Perbedaan parameter fisika-kimia tersebut secara langsung merupakan penyebab
bervariasinya produktivitas primer di beberapa tempat di laut. Selain itu
“grazing” juga memiliki peran besar dalam mengontrol konsentrasi klorofil-a di
laut (Sverdrup et al., 1961; Riley
dan Skirrow, 1975; Levinton, 1982;
Parsons et al., 1984; Mann dan
Lazier, 1991).
Umumnya
sebaran konsentrasi klorofil-a tinggi di perairan pantai sebagai akibat dari
tingginya suplai nutrien yang berasal dari daratan melalui limpasan air sungai,
dan sebaliknya cenderung rendah di daerah lepas pantai. Meskipun demikian pada beberapa tempat masih
ditemukan konsentrasi klorofil-a yang cukup tinggi, meskipun jauh dari
daratan. Keadaan tersebut disebabkan
oleh adanya proses sirkulasi massa air yang memungkinkan terangkutnya sejumlah
nutrien dari tempat lain, seperti yang terjadi pada daerah upwelling.
Sejauh
ini telah diketahui eratnya kaitan antara konsentrasi klorofil-a dan
produktivitas primer dengan kondisi oseanografi. Di antara beberapa parameter
fisika-kimia tersebut ada yang belum diketahui secara pasti parameter
oseanografi mana yang memiliki pengaruh yang cukup besar terhadap distribusi
klorofil-a dan ikan pelagis. Khususnya pada lokasi dan waktu tertentu, kajian
yang melihat secara simultan beberapa parameter oseanografi dan kaitannya
dengan klorofil-a dan ikan pelagis masih sangat terbatas.

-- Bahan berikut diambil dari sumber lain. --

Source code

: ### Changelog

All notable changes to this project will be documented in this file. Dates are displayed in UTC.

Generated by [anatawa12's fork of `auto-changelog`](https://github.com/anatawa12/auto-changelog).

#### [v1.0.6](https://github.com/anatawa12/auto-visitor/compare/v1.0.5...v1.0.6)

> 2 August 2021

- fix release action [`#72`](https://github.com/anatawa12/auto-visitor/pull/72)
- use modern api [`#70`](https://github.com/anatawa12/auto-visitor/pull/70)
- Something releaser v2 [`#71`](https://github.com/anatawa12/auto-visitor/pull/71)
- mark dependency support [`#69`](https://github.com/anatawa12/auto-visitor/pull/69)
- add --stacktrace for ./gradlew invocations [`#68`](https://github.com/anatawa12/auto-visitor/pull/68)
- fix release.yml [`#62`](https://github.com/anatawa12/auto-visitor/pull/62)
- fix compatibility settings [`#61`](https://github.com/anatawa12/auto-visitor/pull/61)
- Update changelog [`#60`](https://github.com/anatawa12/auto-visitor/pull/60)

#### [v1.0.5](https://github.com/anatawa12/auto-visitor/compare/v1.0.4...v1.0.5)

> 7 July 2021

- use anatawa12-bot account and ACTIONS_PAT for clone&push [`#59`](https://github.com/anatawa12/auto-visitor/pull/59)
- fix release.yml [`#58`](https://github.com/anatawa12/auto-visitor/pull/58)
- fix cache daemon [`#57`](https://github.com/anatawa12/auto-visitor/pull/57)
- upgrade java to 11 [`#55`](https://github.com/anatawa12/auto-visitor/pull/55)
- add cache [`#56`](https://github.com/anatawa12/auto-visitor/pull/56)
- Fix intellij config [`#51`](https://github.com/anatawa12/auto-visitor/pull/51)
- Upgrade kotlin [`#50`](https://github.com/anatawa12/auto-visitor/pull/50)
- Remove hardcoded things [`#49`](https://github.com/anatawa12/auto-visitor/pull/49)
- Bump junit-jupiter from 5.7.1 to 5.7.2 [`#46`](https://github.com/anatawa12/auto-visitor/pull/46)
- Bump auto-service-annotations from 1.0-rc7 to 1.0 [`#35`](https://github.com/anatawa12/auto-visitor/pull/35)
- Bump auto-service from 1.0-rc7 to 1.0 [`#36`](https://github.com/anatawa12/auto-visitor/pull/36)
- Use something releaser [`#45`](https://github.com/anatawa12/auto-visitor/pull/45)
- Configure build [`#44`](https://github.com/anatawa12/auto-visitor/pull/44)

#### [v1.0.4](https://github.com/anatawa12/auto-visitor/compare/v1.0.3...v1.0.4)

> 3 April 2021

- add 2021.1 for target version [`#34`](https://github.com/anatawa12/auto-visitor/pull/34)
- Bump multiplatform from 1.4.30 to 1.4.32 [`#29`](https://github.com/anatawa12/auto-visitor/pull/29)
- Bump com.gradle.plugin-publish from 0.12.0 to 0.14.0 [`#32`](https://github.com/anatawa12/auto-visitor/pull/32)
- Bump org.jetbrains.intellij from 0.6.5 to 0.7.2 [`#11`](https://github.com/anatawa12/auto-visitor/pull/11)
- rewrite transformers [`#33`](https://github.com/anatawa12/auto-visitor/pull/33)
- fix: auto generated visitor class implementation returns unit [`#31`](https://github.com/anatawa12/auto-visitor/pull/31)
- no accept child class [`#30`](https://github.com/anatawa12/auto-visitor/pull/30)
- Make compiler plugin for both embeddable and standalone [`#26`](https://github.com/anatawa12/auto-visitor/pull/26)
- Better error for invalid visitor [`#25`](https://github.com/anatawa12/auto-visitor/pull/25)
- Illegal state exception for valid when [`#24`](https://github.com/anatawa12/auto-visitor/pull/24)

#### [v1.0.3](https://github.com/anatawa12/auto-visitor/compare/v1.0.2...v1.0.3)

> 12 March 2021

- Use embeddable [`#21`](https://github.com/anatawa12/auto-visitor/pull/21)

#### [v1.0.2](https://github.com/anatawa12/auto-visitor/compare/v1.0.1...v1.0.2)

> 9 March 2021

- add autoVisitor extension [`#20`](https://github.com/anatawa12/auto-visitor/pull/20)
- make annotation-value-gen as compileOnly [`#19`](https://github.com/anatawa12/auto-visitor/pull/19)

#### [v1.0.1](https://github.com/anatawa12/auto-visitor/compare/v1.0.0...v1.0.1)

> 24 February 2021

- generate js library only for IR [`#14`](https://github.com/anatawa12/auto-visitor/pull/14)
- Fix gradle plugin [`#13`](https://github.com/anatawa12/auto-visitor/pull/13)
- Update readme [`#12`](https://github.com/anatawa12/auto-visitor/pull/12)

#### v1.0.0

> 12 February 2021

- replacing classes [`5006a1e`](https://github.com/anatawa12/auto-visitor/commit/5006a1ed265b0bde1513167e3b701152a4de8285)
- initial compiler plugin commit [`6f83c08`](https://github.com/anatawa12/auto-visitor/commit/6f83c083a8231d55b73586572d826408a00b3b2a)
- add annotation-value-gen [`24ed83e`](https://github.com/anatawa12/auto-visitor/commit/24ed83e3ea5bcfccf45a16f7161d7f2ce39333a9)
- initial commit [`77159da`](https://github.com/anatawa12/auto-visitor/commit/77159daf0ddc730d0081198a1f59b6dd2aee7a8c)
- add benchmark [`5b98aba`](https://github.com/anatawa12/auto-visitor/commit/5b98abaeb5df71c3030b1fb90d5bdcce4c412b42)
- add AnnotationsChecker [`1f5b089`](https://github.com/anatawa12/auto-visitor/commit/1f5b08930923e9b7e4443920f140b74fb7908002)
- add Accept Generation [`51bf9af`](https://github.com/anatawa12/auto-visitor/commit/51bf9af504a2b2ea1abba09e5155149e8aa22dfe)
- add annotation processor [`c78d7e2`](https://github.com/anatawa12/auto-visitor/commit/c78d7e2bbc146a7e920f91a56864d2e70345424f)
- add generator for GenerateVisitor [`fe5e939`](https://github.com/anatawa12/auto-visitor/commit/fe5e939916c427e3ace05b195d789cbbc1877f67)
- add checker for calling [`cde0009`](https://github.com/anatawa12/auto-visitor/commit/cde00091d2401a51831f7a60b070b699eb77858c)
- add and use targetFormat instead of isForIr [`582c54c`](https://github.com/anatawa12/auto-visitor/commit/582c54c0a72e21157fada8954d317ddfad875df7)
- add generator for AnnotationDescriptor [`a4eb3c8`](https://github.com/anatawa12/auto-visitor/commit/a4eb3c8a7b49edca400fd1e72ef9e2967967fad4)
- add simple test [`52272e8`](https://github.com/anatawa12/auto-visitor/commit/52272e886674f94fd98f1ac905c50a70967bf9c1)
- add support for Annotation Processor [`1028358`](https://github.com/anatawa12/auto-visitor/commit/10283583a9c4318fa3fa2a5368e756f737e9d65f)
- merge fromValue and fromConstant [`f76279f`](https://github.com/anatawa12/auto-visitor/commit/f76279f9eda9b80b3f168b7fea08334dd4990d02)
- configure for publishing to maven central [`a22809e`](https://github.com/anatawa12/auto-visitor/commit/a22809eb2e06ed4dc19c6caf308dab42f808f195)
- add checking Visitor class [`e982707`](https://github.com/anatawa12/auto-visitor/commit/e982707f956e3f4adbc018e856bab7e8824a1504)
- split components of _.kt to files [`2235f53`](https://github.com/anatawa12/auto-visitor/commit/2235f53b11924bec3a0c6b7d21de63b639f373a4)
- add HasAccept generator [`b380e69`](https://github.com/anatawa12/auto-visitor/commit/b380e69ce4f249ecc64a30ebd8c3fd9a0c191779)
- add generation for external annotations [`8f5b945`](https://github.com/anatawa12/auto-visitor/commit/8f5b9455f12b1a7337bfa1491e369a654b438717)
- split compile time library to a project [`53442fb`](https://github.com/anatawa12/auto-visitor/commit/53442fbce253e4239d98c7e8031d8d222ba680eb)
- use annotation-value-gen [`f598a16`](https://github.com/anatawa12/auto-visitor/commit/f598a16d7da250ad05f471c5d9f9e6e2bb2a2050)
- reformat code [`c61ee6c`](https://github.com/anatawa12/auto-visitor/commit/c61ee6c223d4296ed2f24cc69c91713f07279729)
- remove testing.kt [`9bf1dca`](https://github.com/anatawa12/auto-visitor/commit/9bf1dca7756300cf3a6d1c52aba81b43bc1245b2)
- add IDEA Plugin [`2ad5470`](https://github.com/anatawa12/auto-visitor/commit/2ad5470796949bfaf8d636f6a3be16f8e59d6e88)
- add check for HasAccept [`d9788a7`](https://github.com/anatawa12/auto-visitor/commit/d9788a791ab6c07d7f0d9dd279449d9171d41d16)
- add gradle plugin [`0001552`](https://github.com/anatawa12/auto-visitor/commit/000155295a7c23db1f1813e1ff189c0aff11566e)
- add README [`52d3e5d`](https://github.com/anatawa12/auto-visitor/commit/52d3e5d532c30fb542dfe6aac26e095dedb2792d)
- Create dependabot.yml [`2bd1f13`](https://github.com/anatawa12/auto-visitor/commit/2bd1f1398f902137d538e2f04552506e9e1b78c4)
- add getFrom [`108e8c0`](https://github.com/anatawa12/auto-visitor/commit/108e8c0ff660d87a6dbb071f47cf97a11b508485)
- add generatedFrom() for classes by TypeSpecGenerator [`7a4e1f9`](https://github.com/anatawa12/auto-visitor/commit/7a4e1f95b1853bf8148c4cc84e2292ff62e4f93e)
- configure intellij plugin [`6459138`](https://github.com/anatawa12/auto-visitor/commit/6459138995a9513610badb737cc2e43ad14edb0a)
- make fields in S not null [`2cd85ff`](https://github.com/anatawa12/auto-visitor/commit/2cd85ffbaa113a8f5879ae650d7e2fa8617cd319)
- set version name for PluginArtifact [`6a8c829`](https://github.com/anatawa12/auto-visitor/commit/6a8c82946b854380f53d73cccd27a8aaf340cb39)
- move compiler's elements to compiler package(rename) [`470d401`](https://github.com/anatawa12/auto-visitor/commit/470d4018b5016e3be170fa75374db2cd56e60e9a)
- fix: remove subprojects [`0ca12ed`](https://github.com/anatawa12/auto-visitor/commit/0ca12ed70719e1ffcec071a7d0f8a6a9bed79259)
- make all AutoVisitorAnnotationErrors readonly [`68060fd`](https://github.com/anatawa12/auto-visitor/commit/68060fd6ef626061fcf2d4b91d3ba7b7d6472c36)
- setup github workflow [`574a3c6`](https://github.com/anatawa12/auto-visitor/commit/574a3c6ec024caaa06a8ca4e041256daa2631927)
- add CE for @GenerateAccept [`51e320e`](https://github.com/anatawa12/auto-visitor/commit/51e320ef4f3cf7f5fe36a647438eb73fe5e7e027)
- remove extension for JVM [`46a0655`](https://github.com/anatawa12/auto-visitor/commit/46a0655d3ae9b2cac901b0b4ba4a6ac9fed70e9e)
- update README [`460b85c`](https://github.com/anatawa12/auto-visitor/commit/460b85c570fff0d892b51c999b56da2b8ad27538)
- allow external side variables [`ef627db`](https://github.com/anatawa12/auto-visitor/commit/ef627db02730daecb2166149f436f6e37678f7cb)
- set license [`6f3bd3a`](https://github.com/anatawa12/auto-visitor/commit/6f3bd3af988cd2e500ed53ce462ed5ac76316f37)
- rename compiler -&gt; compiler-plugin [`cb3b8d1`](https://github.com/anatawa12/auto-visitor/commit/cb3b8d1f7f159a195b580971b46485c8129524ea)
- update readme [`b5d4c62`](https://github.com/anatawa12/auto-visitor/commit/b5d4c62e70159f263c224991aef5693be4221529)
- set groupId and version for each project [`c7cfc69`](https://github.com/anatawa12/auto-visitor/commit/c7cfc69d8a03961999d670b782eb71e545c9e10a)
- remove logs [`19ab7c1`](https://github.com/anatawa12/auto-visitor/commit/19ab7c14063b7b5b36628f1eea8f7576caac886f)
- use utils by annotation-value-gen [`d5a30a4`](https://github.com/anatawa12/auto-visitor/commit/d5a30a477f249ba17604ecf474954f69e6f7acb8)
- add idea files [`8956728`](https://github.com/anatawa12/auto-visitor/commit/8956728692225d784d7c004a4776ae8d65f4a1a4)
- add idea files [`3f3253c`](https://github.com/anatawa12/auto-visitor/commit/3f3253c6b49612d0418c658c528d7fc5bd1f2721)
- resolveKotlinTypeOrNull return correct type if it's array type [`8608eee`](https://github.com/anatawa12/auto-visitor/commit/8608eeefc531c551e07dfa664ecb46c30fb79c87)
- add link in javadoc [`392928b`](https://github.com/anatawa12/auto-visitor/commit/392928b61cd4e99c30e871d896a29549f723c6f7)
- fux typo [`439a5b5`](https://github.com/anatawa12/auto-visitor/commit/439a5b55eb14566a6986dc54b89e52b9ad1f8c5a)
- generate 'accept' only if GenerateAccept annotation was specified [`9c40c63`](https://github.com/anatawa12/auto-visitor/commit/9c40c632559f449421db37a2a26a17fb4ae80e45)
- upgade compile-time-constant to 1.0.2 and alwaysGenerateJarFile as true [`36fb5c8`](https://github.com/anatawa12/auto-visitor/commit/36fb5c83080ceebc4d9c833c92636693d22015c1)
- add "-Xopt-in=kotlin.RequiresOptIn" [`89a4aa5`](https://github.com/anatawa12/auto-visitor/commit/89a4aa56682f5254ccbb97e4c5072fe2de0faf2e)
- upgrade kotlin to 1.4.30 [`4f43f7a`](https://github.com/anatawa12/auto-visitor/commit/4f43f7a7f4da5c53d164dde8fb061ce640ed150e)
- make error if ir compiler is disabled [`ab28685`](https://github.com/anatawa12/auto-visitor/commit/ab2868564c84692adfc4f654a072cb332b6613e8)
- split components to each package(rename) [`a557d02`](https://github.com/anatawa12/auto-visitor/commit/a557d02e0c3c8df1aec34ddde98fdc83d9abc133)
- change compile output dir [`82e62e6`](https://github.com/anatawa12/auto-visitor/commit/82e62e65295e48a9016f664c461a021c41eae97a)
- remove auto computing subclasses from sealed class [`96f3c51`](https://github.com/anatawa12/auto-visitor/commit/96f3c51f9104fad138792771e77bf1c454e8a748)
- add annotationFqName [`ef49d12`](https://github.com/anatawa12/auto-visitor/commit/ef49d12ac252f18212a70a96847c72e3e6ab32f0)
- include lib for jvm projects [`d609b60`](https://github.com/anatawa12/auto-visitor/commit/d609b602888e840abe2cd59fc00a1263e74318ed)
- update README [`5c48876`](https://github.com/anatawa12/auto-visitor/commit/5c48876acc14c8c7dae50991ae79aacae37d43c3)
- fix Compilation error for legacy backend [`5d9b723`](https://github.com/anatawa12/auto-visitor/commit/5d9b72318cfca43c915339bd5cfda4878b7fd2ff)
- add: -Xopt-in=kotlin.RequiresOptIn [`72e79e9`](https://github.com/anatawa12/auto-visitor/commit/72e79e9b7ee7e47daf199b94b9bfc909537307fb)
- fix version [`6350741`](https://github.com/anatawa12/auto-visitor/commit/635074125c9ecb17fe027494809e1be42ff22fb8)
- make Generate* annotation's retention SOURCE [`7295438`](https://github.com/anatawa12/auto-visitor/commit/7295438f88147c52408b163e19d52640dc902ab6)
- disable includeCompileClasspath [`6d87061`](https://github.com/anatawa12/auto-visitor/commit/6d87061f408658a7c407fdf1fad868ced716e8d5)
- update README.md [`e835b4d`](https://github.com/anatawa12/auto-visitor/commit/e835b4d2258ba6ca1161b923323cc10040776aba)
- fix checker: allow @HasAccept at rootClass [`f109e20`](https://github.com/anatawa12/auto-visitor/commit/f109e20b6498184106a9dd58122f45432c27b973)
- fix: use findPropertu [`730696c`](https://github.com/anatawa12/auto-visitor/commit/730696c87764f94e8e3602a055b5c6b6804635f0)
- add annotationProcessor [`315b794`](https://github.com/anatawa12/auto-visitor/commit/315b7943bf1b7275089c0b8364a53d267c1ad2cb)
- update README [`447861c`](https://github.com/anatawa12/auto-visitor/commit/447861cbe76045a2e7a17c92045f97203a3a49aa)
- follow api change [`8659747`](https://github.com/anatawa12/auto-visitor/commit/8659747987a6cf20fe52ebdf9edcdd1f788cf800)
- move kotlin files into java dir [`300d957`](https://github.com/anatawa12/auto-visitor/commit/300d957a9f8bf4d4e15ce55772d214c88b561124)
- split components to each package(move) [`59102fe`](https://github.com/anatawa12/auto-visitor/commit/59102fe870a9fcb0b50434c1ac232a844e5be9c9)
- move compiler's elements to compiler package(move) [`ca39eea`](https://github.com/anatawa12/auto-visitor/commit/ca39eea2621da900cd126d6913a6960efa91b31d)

Perairan Utara Irian Jaya merupakan perairan
yang memilki karakteristik massa air yang agak berbeda dengan perairan wilayah
Indonesia lainnya. Hal ini disebabkan oleh letak geografis perairan tersebut
yang berdekatan dan lebih terbuka dengan Samudra Pasifik. Pada musim timur kondisi oseanografis
perairan ini banyak dipengaruhi oleh massa air dari Samudra Pasifik (Wyrtki,
1961; Tchernia, 1980). Hal ini
kemungkinan berpengaruh besar terhadap sebaran klorofil-a dan ikan pelagis di
wilayah tersebut. Perairan ini juga dikenal sebagai salah satu daerah
penangkapan ikan, terutama ikan-ikan pelagis.

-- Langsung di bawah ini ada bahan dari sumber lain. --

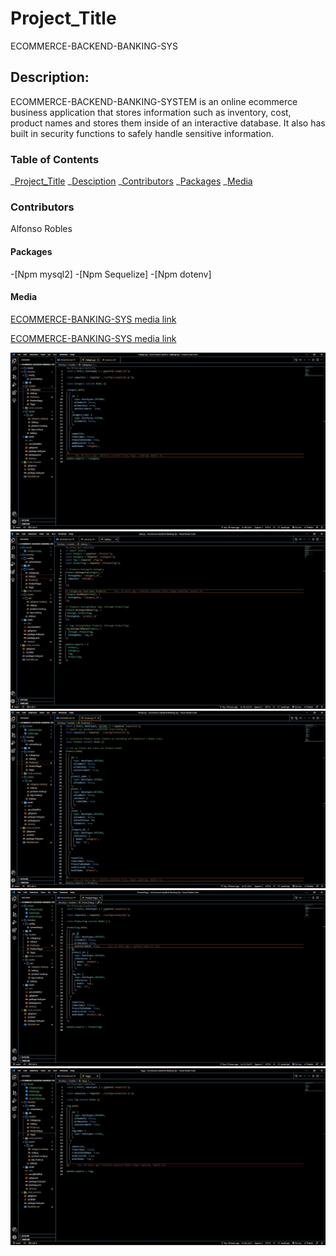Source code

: # Project_Title

ECOMMERCE-BACKEND-BANKING-SYS

## Description:

ECOMMERCE-BACKEND-BANKING-SYSTEM is an online ecommerce business application that stores information such as inventory, cost, product names and stores them inside of an interactive database. It also has built in security functions to safely handle sensitive information.

### Table of Contents

_[Project_Title](#project_title)
_[Desciption](#description)
_[Contributors](#contributors)
_[Packages](#packages)
\_[Media](#media)

### Contributors

Alfonso Robles

#### Packages

-[Npm mysql2] -[Npm Sequelize] -[Npm dotenv]

#### Media

[ECOMMERCE-BANKING-SYS media link](https://watch.screencastify.com/v/eHq8xBUBps21mRlkNxPB)

[ECOMMERCE-BANKING-SYS media link](https://watch.screencastify.com/v/ynxwQGhC0s52caGOGaAK)

![Category.js image](./Assets/CategoryJS.jpg)
![index.js image](./Assets/indexJS.jpg)
![product.js image](./Assets/productJS.jpg)
![productTag.js image](./Assets/productTagJS.jpg)
![tag.js image](./Assets/tagJS.jpg)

Keterkaitan antara sebaran
klorofil-a dan ikan pelagis dengan beberapa parameter oseanografi (fisika-kimia
dan biologi) sangat penting untuk diketahui guna mengidentifikasi parameter
fisika-kimia yang memiliki peranan besar terhadap sebaran klorofil-a dan ikan
pelagis pada musim tertentu, serta mengetahui karakteristik massa air di daerah
itu. Hal itu bermanfaat dalam memberikan informasi mengenai pola sebaran
klorofil-a, ikan pelagis dan karakteristik fisika-kimia di Perairan Utara Irian
Jaya. Informasi itu dapat dimanfaatkan dalam upaya pengembangan pengelolaan
sumberdaya perairan. Khususnya bagi industri penangkapan, informasi itu dapat
digunakan sebagai salah satu petunjuk untuk memudahkan menentukan daerah
penangkapan pada musim tertentu.
Kenyataan
bahwa perairan yang memiliki karakteristik massa air (kondisi oseanografis)

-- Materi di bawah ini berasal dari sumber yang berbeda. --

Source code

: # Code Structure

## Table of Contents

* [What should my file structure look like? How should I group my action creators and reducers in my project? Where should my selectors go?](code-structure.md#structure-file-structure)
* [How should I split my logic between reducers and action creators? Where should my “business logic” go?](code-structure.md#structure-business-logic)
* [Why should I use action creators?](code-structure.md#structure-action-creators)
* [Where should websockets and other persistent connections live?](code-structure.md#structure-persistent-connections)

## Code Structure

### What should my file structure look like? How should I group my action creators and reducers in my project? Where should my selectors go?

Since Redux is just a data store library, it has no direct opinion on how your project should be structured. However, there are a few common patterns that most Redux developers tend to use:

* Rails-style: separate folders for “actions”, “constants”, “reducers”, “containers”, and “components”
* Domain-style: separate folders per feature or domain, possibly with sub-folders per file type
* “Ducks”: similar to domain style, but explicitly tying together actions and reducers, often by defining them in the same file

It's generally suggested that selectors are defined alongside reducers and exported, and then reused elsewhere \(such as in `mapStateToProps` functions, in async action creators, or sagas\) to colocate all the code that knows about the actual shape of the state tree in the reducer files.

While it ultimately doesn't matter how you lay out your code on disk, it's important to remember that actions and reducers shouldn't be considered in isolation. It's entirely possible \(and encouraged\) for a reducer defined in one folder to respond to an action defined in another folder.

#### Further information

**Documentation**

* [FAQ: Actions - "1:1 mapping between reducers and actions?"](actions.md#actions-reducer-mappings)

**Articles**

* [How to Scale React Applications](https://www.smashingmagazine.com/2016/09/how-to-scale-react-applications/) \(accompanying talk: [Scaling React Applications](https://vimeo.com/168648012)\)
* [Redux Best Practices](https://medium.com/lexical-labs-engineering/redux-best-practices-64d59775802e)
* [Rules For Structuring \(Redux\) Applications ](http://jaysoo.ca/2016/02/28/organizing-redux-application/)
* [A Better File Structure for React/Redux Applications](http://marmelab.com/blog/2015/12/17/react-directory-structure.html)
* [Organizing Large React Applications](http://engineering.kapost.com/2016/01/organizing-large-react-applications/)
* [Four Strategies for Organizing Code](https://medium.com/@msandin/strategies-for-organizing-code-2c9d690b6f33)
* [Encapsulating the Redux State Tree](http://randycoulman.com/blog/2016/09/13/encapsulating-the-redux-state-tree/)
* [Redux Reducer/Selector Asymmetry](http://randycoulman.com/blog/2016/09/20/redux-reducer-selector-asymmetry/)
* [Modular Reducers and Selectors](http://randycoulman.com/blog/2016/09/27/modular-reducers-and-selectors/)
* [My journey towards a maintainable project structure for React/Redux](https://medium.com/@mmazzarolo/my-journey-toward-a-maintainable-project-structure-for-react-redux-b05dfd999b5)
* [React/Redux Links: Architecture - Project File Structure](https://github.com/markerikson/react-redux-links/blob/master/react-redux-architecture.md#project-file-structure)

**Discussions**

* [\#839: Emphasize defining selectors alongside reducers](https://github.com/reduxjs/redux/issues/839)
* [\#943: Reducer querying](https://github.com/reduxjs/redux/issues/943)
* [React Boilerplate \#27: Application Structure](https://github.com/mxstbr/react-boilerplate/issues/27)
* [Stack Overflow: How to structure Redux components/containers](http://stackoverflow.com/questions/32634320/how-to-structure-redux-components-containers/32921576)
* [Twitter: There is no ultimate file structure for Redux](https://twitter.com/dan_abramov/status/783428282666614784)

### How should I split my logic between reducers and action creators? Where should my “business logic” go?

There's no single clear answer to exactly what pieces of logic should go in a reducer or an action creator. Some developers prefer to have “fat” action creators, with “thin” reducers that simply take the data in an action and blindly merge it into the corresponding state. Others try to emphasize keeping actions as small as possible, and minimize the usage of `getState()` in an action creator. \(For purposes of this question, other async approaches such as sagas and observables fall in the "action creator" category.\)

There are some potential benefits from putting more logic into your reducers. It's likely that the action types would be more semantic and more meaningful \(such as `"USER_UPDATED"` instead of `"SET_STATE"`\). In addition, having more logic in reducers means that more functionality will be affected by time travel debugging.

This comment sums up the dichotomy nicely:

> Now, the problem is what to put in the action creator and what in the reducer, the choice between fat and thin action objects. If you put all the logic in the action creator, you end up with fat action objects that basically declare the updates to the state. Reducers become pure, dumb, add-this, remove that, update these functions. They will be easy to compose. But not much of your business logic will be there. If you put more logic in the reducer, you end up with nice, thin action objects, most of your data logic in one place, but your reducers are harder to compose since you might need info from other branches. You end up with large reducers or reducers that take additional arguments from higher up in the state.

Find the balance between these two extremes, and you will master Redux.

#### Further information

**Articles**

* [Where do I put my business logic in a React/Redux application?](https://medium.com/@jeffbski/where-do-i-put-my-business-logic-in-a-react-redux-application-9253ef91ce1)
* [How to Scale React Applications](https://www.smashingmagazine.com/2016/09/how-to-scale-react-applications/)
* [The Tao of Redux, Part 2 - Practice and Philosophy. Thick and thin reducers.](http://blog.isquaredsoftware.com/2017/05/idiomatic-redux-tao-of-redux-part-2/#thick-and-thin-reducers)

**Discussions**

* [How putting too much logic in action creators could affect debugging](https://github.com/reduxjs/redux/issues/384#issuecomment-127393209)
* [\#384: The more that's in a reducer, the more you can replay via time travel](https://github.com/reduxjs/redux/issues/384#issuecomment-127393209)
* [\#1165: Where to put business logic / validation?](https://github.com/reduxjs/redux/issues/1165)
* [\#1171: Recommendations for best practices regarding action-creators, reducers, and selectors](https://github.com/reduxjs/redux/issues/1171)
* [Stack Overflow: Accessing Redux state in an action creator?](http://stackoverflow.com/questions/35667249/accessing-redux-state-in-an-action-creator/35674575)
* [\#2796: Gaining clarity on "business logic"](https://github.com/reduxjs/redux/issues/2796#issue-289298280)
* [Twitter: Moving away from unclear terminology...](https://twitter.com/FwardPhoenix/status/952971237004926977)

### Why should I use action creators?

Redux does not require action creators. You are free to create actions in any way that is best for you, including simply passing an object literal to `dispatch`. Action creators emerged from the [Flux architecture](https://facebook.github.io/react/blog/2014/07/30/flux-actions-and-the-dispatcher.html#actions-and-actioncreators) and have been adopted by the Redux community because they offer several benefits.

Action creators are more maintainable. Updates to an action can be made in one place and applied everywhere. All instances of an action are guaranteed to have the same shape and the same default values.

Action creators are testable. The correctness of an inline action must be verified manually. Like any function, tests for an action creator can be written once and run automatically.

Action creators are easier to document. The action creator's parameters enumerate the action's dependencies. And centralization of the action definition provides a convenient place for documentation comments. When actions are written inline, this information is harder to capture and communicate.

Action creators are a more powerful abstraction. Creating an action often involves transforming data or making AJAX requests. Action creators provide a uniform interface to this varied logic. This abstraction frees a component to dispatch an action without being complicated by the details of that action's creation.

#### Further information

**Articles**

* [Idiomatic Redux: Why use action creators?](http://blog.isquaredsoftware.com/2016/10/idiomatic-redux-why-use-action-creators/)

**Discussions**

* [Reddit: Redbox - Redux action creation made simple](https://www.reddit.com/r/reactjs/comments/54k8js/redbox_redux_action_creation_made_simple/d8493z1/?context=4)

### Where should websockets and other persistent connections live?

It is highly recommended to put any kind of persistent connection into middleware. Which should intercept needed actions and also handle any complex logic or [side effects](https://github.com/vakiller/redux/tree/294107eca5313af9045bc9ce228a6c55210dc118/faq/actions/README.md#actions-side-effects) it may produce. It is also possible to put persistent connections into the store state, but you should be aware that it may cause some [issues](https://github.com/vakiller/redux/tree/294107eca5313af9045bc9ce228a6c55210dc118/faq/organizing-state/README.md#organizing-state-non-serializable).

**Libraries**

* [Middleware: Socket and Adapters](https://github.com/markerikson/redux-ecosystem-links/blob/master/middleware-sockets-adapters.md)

yang berbeda cenderung memiliki parameter biologi yang berbeda pula, menguatkan
dugaan bahwa klorofil-a dan ikan pelagis (parameter biologi) terkait dengan
parameter fisika-kimia perairan.
Masalah uatama yang menjadi kajian dalam penelitian ini adalah bagaimana
menjelaskan saling keterkaitan parameter-parameter oseanografi dan parameter
mana yang memiliki pengaruh yang kuat terhadap sebaran klorofil-a dan ikan
pelagis. Bertolak dari masalah tersebut maka diduga sementara (hipotesis) bahwa : (1) Sebaran
klorofil-a dan ikan pelagis sangat erat kaitannya dengan kedalaman lapisan
tercampur dan termoklin dan pengaruh parameter oseanografi terhadap klorofil-a
berbeda berdasarkan kedalaman: (2) Parameter kimia (nutrien) pengaruh yang
lebih besar dibandingkan dengan parameter lainnya terhadap kelimpahan
fitoplankaton dan klorofil-a.
Untuk
menguji hipotesis tersebut maka akan digunakan data yang meliputi parameter
fisika, kimia dan biologi hasil survey yang dilakukan oleh KAL Baruna Jaya I.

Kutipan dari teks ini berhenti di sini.